A financial return, in its simplest terms, is the money made or lost on an investment over some period of time. Returns can be expressed nominally as the change in dollar value of an investment or as a percentage derived from the ratio of profit to investment. Returns encompass various metrics and can be net (after fees, taxes, and inflation) or gross (pure price change). This even includes investments like your 401(k).
Key Takeaways
- A return represents the price change of an asset, investment, or project over time, in terms of price change or percentage change.
- Positive returns indicate profit, whereas negative returns signify a loss.
- Returns are often annualized for comparison, with holding period returns showing the gain or loss for the entire holding duration.
- Real returns account for inflation and external factors, making them more reflective of true capital value change compared to nominal returns.
- Total return from stocks includes price change, dividends, and interest payments.
Discovering a Return
Savvy investors understand that the precise definition of return varies with the financial data used to measure it. For example, terms like profit could denote gross, operating, net, before-tax, or after-tax profit, and terms like investment could imply selected, average, or total assets. A holding period return measures an investment’s return over the time owned, expressed nominally or as a percentage. It can apply to durations ranging from months to years, often annualized for consistency.
Exemplifying Nominal Returns
A nominal return is the net gain or loss in dollar terms of an investment before adjustments for external factors like taxes, fees, dividends, or inflation. For instance, if an investor purchases stocks worth $1,000 and sells them two years later for $1,200, the nominal return would be $200 ($1,200 - $1,000).
Real Returns Unveiled
Real return adjusts nominal return for price changes due to inflation or other factors, maintaining the purchasing power of capital over time. Knowing real returns is crucial, as inflation and taxes can gnaw away at nominal returns. Real returns provide a clearer image of an investment’s true value, especially during high inflation periods.
Exploring Return Ratios
Return ratios evaluate how efficiently an investment is managed. Examples include Return on Investment (ROI), Return on Equity (ROE), and Return on Assets (ROA). These ratios help in comparing net income relative to various investments, providing a standard measure of financial performance.

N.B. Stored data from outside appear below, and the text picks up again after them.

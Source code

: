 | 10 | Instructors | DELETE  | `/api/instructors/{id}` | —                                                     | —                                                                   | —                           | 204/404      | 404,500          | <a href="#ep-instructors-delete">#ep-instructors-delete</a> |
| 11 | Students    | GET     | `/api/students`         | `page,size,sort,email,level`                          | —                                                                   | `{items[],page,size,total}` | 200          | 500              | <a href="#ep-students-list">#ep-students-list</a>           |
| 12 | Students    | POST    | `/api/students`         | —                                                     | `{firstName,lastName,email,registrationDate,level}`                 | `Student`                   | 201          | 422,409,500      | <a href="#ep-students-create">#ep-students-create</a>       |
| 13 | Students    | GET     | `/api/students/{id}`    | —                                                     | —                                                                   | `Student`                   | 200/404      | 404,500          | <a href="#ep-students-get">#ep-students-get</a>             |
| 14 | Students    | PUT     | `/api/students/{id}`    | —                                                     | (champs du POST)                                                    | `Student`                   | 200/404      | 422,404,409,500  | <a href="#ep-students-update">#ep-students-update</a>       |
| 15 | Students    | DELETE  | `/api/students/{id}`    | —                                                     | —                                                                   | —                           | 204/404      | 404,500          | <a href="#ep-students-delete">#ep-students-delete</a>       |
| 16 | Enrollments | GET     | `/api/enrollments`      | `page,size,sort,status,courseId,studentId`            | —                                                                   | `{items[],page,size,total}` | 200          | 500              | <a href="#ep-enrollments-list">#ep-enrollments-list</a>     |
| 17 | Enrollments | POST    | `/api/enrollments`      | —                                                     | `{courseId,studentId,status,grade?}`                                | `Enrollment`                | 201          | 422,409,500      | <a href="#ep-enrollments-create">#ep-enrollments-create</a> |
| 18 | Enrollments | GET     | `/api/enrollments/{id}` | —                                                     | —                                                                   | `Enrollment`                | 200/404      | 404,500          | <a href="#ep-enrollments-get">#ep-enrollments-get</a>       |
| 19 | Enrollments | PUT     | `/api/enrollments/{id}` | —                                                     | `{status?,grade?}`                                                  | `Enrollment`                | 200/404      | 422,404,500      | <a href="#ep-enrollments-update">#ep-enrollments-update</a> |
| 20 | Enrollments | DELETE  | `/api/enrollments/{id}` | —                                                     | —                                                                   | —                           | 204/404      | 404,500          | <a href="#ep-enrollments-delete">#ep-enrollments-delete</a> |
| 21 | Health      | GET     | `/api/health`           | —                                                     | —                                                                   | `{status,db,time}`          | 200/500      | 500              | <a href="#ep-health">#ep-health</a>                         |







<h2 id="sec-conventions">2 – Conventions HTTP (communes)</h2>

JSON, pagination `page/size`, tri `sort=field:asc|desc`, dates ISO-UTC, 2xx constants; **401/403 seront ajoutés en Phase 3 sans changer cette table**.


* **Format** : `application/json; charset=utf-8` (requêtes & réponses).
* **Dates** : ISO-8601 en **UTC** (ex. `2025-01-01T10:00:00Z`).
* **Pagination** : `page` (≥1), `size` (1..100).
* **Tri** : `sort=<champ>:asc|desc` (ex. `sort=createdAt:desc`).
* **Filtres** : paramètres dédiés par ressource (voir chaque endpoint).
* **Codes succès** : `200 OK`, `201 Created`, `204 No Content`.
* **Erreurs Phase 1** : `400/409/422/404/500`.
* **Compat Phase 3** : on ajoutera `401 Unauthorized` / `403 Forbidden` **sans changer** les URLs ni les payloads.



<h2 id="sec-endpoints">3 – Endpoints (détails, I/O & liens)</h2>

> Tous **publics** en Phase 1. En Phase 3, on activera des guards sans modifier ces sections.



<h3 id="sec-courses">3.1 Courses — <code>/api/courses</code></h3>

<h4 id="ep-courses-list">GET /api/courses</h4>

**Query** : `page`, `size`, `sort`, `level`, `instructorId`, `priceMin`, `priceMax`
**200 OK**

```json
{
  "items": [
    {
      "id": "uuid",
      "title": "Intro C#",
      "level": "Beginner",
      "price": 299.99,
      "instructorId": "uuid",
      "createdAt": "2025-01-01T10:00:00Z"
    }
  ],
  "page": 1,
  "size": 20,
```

Return on Investment (ROI)
ROI measures the return per dollar invested. It’s calculated by dividing the return in dollars by the initial investment and multiplying by 100 to get a percentage. For example, a $200 return on a $1,000 investment gives an ROI of 20% (i.e., $200 / $1,000 * 100).
Return on Equity (ROE)
ROE measures profitability, calculated as net income divided by average shareholder’s equity. For instance, if a company generates $10,000 in net income with average equity of $100,000, the ROE would be 10%.
Return on Assets (ROA)
ROA determines how much net profit is generated for each dollar invested in assets. Calculated as net income divided by average total assets, it shows how effectively assets are used. If a company earns $10,000 in a year with total average assets of $100,000, the ROA is 10% ($10,000 / $100,000).
Yield vs. Return: Understanding the Distinction
While sometimes used interchangeably, yield specifically refers to the income generated by an investment as a percentage of its price or face value. In contrast, return encompasses both income and capital gains or losses arising from price changes. For instance, a bond with a face value of $1,000 yielding a $50 annual coupon has a 5% yield, whereas return also includes market price changes.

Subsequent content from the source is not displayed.